EXERCISE REQUIREMENTS — When you find the word "this" in a line of the entries, please copy the whole line.

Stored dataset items
----------------------------------------

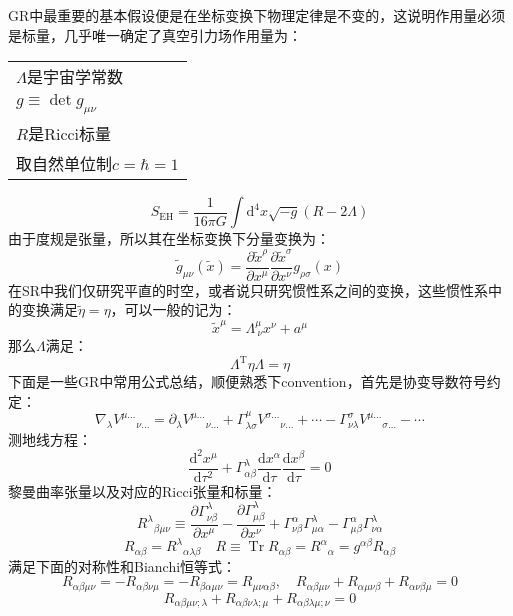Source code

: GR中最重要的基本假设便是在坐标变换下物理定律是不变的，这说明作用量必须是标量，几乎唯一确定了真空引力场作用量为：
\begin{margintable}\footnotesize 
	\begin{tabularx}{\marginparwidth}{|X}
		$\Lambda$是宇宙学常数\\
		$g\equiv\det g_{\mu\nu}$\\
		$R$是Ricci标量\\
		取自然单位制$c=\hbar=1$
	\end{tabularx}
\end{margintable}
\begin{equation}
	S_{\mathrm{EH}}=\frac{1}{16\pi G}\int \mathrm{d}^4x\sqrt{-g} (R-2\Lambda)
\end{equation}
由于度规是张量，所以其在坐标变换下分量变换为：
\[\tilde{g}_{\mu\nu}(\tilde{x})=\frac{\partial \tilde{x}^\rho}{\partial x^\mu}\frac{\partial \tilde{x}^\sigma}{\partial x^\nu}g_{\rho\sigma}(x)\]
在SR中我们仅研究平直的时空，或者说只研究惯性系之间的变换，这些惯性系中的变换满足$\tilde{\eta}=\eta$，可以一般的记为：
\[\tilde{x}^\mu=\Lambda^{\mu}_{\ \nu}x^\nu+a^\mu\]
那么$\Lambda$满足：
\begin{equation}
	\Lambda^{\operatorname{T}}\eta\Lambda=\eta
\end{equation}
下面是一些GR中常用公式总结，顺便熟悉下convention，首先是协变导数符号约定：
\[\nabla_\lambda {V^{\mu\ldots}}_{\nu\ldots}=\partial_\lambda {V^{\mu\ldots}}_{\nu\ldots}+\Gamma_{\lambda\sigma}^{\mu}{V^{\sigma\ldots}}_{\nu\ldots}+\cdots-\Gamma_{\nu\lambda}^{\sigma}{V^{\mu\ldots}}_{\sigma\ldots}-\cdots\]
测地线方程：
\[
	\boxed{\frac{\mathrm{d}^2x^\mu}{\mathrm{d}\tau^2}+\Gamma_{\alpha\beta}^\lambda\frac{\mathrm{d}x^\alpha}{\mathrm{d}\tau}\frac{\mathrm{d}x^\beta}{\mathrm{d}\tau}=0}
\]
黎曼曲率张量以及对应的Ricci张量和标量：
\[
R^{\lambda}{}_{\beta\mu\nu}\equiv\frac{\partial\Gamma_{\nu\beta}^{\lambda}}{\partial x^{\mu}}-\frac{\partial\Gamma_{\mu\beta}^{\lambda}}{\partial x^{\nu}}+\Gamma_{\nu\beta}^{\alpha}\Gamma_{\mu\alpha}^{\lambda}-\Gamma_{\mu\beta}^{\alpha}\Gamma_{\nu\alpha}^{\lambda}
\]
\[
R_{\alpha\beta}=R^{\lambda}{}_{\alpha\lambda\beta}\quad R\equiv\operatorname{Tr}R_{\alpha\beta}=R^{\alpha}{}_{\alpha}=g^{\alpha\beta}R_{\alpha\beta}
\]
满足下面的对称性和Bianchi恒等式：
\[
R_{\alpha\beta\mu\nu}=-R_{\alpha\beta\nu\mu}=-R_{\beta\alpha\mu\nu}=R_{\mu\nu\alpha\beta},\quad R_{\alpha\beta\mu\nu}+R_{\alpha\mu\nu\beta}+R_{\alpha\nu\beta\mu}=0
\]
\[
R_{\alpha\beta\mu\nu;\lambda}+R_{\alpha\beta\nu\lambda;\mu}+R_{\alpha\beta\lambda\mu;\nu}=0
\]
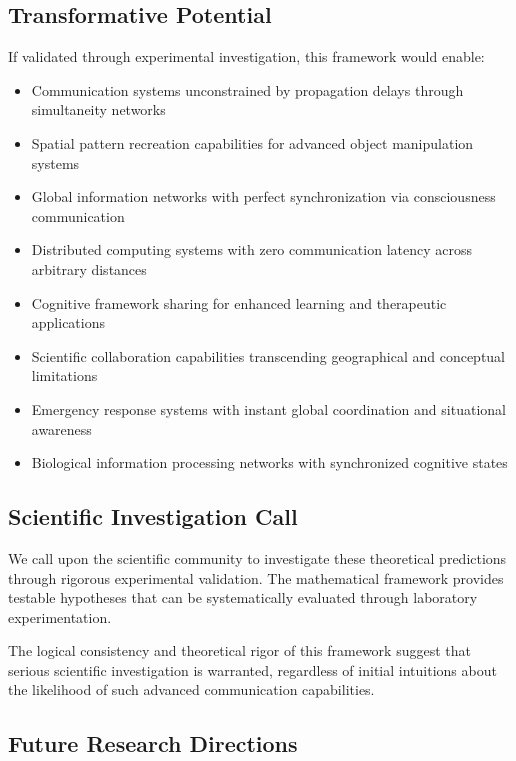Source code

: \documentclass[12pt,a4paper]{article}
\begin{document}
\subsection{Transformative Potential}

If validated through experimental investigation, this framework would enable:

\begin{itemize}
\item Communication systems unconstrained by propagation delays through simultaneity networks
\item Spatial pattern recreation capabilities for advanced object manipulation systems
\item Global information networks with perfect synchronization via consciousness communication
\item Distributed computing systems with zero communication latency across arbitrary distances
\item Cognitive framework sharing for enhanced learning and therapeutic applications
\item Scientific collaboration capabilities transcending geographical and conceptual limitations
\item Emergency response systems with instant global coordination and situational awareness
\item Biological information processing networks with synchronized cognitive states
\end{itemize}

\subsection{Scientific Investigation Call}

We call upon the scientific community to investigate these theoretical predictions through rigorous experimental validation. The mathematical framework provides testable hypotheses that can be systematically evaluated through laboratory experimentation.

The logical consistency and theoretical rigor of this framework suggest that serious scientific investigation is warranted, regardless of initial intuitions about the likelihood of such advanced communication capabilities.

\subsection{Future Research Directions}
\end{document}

----------------------------------------

YOUR SOLUTION —
If validated through experimental investigation, this framework would enable:
The logical consistency and theoretical rigor of this framework suggest that serious scientific investigation is warranted, regardless of initial intuitions about the likelihood of such advanced communication capabilities.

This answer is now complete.